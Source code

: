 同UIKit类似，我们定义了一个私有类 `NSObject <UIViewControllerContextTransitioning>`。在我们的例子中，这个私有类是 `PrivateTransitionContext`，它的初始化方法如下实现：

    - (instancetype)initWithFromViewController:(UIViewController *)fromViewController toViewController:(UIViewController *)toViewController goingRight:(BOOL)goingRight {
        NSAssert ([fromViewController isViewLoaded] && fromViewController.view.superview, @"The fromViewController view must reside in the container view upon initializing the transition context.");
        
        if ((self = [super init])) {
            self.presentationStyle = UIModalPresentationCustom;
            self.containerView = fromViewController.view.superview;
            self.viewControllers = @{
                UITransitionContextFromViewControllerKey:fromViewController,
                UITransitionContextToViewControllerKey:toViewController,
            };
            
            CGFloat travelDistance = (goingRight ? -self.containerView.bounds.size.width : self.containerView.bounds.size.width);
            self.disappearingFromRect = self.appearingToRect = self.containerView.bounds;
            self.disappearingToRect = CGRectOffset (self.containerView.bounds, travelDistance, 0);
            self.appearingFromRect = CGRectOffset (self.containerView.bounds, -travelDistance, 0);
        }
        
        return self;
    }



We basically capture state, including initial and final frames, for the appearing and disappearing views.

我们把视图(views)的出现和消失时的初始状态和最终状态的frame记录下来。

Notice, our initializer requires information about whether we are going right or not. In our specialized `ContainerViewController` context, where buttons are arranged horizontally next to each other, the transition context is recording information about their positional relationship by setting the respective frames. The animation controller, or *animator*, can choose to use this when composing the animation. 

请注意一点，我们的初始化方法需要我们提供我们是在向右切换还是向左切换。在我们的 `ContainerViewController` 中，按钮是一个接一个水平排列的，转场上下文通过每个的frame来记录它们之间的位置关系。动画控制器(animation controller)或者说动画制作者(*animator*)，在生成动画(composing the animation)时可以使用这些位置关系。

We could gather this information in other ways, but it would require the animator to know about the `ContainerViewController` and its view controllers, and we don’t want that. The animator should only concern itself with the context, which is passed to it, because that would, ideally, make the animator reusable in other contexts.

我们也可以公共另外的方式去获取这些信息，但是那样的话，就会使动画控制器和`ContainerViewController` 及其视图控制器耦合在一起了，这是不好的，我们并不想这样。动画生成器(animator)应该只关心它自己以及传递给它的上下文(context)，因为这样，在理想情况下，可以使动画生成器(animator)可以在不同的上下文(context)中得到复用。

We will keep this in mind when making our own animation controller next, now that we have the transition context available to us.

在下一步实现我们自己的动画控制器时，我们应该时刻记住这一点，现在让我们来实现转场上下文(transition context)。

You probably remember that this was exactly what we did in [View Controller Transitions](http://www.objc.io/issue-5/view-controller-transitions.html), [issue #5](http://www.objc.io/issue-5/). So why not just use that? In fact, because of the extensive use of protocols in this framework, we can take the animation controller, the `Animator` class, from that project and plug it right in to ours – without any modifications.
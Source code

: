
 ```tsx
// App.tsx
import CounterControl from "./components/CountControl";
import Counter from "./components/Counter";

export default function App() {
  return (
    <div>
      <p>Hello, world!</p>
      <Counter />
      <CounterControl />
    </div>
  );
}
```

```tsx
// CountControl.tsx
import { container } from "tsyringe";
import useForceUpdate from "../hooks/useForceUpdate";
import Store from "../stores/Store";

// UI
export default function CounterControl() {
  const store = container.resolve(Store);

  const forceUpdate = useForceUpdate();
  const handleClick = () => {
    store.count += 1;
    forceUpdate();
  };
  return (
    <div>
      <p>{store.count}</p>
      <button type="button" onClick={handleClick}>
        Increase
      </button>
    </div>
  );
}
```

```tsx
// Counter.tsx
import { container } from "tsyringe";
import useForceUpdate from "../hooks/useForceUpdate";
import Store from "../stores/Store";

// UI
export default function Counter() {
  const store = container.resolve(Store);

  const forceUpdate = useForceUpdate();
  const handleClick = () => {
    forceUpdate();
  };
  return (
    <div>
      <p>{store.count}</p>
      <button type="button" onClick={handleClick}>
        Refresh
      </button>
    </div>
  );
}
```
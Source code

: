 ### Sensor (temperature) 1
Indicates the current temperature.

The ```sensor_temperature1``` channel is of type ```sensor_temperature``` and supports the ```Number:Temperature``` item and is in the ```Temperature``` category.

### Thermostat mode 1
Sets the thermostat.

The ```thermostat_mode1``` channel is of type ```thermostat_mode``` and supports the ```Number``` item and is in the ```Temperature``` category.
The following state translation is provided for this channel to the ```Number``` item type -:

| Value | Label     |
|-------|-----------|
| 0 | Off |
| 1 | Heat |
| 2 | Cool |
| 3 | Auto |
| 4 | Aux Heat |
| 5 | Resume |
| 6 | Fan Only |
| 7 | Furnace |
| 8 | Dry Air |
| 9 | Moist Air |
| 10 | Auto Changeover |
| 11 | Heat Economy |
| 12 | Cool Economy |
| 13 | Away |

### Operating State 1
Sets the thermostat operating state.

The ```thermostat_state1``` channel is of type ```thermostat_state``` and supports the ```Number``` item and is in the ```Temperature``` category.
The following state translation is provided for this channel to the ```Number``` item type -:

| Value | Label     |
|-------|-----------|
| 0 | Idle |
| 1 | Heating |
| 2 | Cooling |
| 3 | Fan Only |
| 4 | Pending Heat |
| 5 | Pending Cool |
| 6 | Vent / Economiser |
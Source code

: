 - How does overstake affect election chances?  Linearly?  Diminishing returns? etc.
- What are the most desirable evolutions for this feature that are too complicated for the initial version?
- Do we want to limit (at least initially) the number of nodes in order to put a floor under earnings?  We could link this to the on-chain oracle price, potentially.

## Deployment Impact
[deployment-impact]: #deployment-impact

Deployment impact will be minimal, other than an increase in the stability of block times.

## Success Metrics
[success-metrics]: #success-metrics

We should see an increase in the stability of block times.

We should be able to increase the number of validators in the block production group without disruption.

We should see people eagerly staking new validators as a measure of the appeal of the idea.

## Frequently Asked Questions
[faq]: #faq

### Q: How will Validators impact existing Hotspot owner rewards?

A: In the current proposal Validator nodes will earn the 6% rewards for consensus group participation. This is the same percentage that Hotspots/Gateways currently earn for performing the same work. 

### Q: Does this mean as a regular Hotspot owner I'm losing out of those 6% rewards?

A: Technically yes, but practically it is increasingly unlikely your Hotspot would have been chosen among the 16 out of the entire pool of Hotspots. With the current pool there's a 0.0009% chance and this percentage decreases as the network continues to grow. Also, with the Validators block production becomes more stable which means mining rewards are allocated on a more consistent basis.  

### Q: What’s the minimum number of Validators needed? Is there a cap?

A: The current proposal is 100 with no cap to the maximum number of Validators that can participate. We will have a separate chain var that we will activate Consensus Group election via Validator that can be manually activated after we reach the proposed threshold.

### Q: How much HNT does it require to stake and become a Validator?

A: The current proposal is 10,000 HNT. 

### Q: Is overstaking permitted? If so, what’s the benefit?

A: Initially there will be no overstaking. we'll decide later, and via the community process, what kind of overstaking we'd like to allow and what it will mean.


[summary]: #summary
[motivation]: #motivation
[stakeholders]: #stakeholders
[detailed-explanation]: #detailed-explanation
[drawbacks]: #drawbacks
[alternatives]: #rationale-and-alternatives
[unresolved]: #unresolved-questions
***
_PROBLEM:_ Output the entire listing exactly as written.

_RESPONSE FOR THIS EXERCISE:_
Source code

: 同UIKit类似，我们定义了一个私有类 `NSObject <UIViewControllerContextTransitioning>`。在我们的例子中，这个私有类是 `PrivateTransitionContext`，它的初始化方法如下实现：

    - (instancetype)initWithFromViewController:(UIViewController *)fromViewController toViewController:(UIViewController *)toViewController goingRight:(BOOL)goingRight {
        NSAssert ([fromViewController isViewLoaded] && fromViewController.view.superview, @"The fromViewController view must reside in the container view upon initializing the transition context.");
        
        if ((self = [super init])) {
            self.presentationStyle = UIModalPresentationCustom;
            self.containerView = fromViewController.view.superview;
            self.viewControllers = @{
                UITransitionContextFromViewControllerKey:fromViewController,
                UITransitionContextToViewControllerKey:toViewController,
            };
            
            CGFloat travelDistance = (goingRight ? -self.containerView.bounds.size.width : self.containerView.bounds.size.width);
            self.disappearingFromRect = self.appearingToRect = self.containerView.bounds;
            self.disappearingToRect = CGRectOffset (self.containerView.bounds, travelDistance, 0);
            self.appearingFromRect = CGRectOffset (self.containerView.bounds, -travelDistance, 0);
        }
        
        return self;
    }



We basically capture state, including initial and final frames, for the appearing and disappearing views.

我们把视图(views)的出现和消失时的初始状态和最终状态的frame记录下来。

Notice, our initializer requires information about whether we are going right or not. In our specialized `ContainerViewController` context, where buttons are arranged horizontally next to each other, the transition context is recording information about their positional relationship by setting the respective frames. The animation controller, or *animator*, can choose to use this when composing the animation. 

请注意一点，我们的初始化方法需要我们提供我们是在向右切换还是向左切换。在我们的 `ContainerViewController` 中，按钮是一个接一个水平排列的，转场上下文通过每个的frame来记录它们之间的位置关系。动画控制器(animation controller)或者说动画制作者(*animator*)，在生成动画(composing the animation)时可以使用这些位置关系。

We could gather this information in other ways, but it would require the animator to know about the `ContainerViewController` and its view controllers, and we don’t want that. The animator should only concern itself with the context, which is passed to it, because that would, ideally, make the animator reusable in other contexts.

我们也可以公共另外的方式去获取这些信息，但是那样的话，就会使动画控制器和`ContainerViewController` 及其视图控制器耦合在一起了，这是不好的，我们并不想这样。动画生成器(animator)应该只关心它自己以及传递给它的上下文(context)，因为这样，在理想情况下，可以使动画生成器(animator)可以在不同的上下文(context)中得到复用。

We will keep this in mind when making our own animation controller next, now that we have the transition context available to us.

在下一步实现我们自己的动画控制器时，我们应该时刻记住这一点，现在让我们来实现转场上下文(transition context)。

You probably remember that this was exactly what we did in [View Controller Transitions](http://www.objc.io/issue-5/view-controller-transitions.html), [issue #5](http://www.objc.io/issue-5/). So why not just use that? In fact, because of the extensive use of protocols in this framework, we can take the animation controller, the `Animator` class, from that project and plug it right in to ours – without any modifications.
Source code

:
 ```tsx
// App.tsx
import CounterControl from "./components/CountControl";
import Counter from "./components/Counter";

export default function App() {
  return (
    <div>
      <p>Hello, world!</p>
      <Counter />
      <CounterControl />
    </div>
  );
}
```

```tsx
// CountControl.tsx
import { container } from "tsyringe";
import useForceUpdate from "../hooks/useForceUpdate";
import Store from "../stores/Store";

// UI
export default function CounterControl() {
  const store = container.resolve(Store);

  const forceUpdate = useForceUpdate();
  const handleClick = () => {
    store.count += 1;
    forceUpdate();
  };
  return (
    <div>
      <p>{store.count}</p>
      <button type="button" onClick={handleClick}>
        Increase
      </button>
    </div>
  );
}
```

```tsx
// Counter.tsx
import { container } from "tsyringe";
import useForceUpdate from "../hooks/useForceUpdate";
import Store from "../stores/Store";

// UI
export default function Counter() {
  const store = container.resolve(Store);

  const forceUpdate = useForceUpdate();
  const handleClick = () => {
    forceUpdate();
  };
  return (
    <div>
      <p>{store.count}</p>
      <button type="button" onClick={handleClick}>
        Refresh
      </button>
    </div>
  );
}
```
Source code

: ### Sensor (temperature) 1
Indicates the current temperature.

The ```sensor_temperature1``` channel is of type ```sensor_temperature``` and supports the ```Number:Temperature``` item and is in the ```Temperature``` category.

### Thermostat mode 1
Sets the thermostat.

The ```thermostat_mode1``` channel is of type ```thermostat_mode``` and supports the ```Number``` item and is in the ```Temperature``` category.
The following state translation is provided for this channel to the ```Number``` item type -:

| Value | Label     |
|-------|-----------|
| 0 | Off |
| 1 | Heat |
| 2 | Cool |
| 3 | Auto |
| 4 | Aux Heat |
| 5 | Resume |
| 6 | Fan Only |
| 7 | Furnace |
| 8 | Dry Air |
| 9 | Moist Air |
| 10 | Auto Changeover |
| 11 | Heat Economy |
| 12 | Cool Economy |
| 13 | Away |

### Operating State 1
Sets the thermostat operating state.

The ```thermostat_state1``` channel is of type ```thermostat_state``` and supports the ```Number``` item and is in the ```Temperature``` category.
The following state translation is provided for this channel to the ```Number``` item type -:

| Value | Label     |
|-------|-----------|
| 0 | Idle |
| 1 | Heating |
| 2 | Cooling |
| 3 | Fan Only |
| 4 | Pending Heat |
| 5 | Pending Cool |
| 6 | Vent / Economiser |
Source code

: - How does overstake affect election chances?  Linearly?  Diminishing returns? etc.
- What are the most desirable evolutions for this feature that are too complicated for the initial version?
- Do we want to limit (at least initially) the number of nodes in order to put a floor under earnings?  We could link this to the on-chain oracle price, potentially.

## Deployment Impact
[deployment-impact]: #deployment-impact

Deployment impact will be minimal, other than an increase in the stability of block times.

## Success Metrics
[success-metrics]: #success-metrics

We should see an increase in the stability of block times.

We should be able to increase the number of validators in the block production group without disruption.

We should see people eagerly staking new validators as a measure of the appeal of the idea.

## Frequently Asked Questions
[faq]: #faq

### Q: How will Validators impact existing Hotspot owner rewards?

A: In the current proposal Validator nodes will earn the 6% rewards for consensus group participation. This is the same percentage that Hotspots/Gateways currently earn for performing the same work. 

### Q: Does this mean as a regular Hotspot owner I'm losing out of those 6% rewards?

A: Technically yes, but practically it is increasingly unlikely your Hotspot would have been chosen among the 16 out of the entire pool of Hotspots. With the current pool there's a 0.0009% chance and this percentage decreases as the network continues to grow. Also, with the Validators block production becomes more stable which means mining rewards are allocated on a more consistent basis.  

### Q: What’s the minimum number of Validators needed? Is there a cap?

A: The current proposal is 100 with no cap to the maximum number of Validators that can participate. We will have a separate chain var that we will activate Consensus Group election via Validator that can be manually activated after we reach the proposed threshold.

### Q: How much HNT does it require to stake and become a Validator?

A: The current proposal is 10,000 HNT. 

### Q: Is overstaking permitted? If so, what’s the benefit?

A: Initially there will be no overstaking. we'll decide later, and via the community process, what kind of overstaking we'd like to allow and what it will mean.


[summary]: #summary
[motivation]: #motivation
[stakeholders]: #stakeholders
[detailed-explanation]: #detailed-explanation
[drawbacks]: #drawbacks
[alternatives]: #rationale-and-alternatives
[unresolved]: #unresolved-questions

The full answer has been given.